Nach seiner Verurteilung im Schweigegeldprozess zeigt sich der ehemalige US-Präsident Donald Trump unerschütterlich und kritisiert das Gerichtsverfahren als manipuliert. Trotz des historischen Urteils plant er, erneut für das höchste Amt im Land zu kandidieren, und seine Anhänger mobilisieren sich durch Spendenaufrufe.

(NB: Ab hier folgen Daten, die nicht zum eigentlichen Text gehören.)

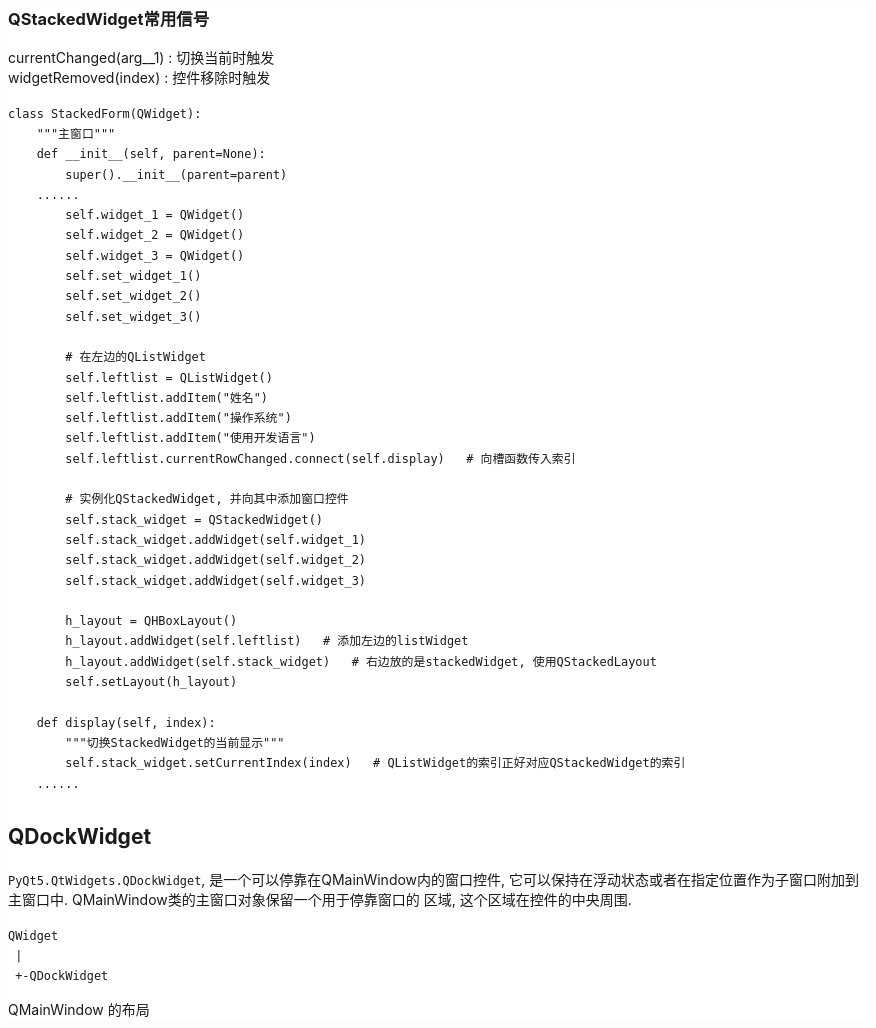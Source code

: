 ### QStackedWidget常用信号

currentChanged(arg__1) : 切换当前时触发  
widgetRemoved(index) : 控件移除时触发  

    class StackedForm(QWidget):
        """主窗口"""
        def __init__(self, parent=None):
            super().__init__(parent=parent)
        ......
            self.widget_1 = QWidget()
            self.widget_2 = QWidget()
            self.widget_3 = QWidget()
            self.set_widget_1()
            self.set_widget_2()
            self.set_widget_3()

            # 在左边的QListWidget
            self.leftlist = QListWidget()
            self.leftlist.addItem("姓名")
            self.leftlist.addItem("操作系统")
            self.leftlist.addItem("使用开发语言")
            self.leftlist.currentRowChanged.connect(self.display)   # 向槽函数传入索引

            # 实例化QStackedWidget, 并向其中添加窗口控件
            self.stack_widget = QStackedWidget()
            self.stack_widget.addWidget(self.widget_1)
            self.stack_widget.addWidget(self.widget_2)
            self.stack_widget.addWidget(self.widget_3)

            h_layout = QHBoxLayout()
            h_layout.addWidget(self.leftlist)   # 添加左边的listWidget
            h_layout.addWidget(self.stack_widget)   # 右边放的是stackedWidget, 使用QStackedLayout
            self.setLayout(h_layout)

        def display(self, index):
            """切换StackedWidget的当前显示"""
            self.stack_widget.setCurrentIndex(index)   # QListWidget的索引正好对应QStackedWidget的索引
        ......

## QDockWidget

`PyQt5.QtWidgets.QDockWidget`, 是一个可以停靠在QMainWindow内的窗口控件, 它可以保持在浮动状态或者在指定位置作为子窗口附加到主窗口中. QMainWindow类的主窗口对象保留一个用于停靠窗口的 区域, 这个区域在控件的中央周围.

    QWidget
     |
     +-QDockWidget

QMainWindow 的布局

Diese Entwicklung könnte weitreichende Auswirkungen auf die bevorstehenden Präsidentschaftswahlen in den USA haben.
BulletsIn
- Historisches Urteil: Donald Trump wurde als erster ehemaliger US-Präsident in einem Strafprozess schuldig gesprochen.
- Schweigegeld-Vorwurf: Trump soll 130.000 Dollar an die Pornodarstellerin Stormy Daniels gezahlt haben, um eine Affäre zu verheimlichen.
- Unbeirrte Kandidatur: Trotz Verurteilung plant Trump, bei den Wahlen im November erneut zu kandidieren.
- Ankündigung des Strafmaßes: Das Strafmaß wird am 11. Juli, kurz vor dem Republikanischen Nominierungsparteitag, verkündet.
- Reaktion Trumps: Trump bezeichnete das Urteil als “Schande” und das Verfahren als “manipuliert”.
- Spendenaufruf: Nach dem Urteil rief Trumps Kampagne zu Spenden auf mit dem Titel: “Ich bin ein politischer Gefangener”.
- Rechtsmittel: Trumps Anwälte haben angekündigt, gegen das Urteil Rechtsmittel einzulegen.
- Reaktion des Weißen Hauses: Das Weiße Haus betont die Achtung der Rechtsstaatlichkeit, ohne spezifisch auf den Fall einzugehen.
- Einfluss auf Wahlkampf: Beobachter und Politikexperten diskutieren die potenziellen Auswirkungen des Urteils auf die Wahlchancen Trumps.
- Internationale Beachtung: Der Fall erregt internationales Aufsehen und könnte die politische Landschaft in den USA beeinflussen.